Brief: Working from the line that contains "## 七、Java基础" down to the last line below, repeat each line exactly.

Material supplied:

=== Section Start ===

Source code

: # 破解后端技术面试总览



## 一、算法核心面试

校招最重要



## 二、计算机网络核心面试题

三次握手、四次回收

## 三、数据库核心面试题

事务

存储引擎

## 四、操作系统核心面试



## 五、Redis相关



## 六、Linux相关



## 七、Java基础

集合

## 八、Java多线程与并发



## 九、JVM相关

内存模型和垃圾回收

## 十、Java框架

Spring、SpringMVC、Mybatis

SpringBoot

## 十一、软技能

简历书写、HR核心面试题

=== Section End ===

Exercise output:
## 七、Java基础

集合

## 八、Java多线程与并发



## 九、JVM相关

内存模型和垃圾回收

## 十、Java框架

Spring、SpringMVC、Mybatis

SpringBoot

## 十一、软技能

简历书写、HR核心面试题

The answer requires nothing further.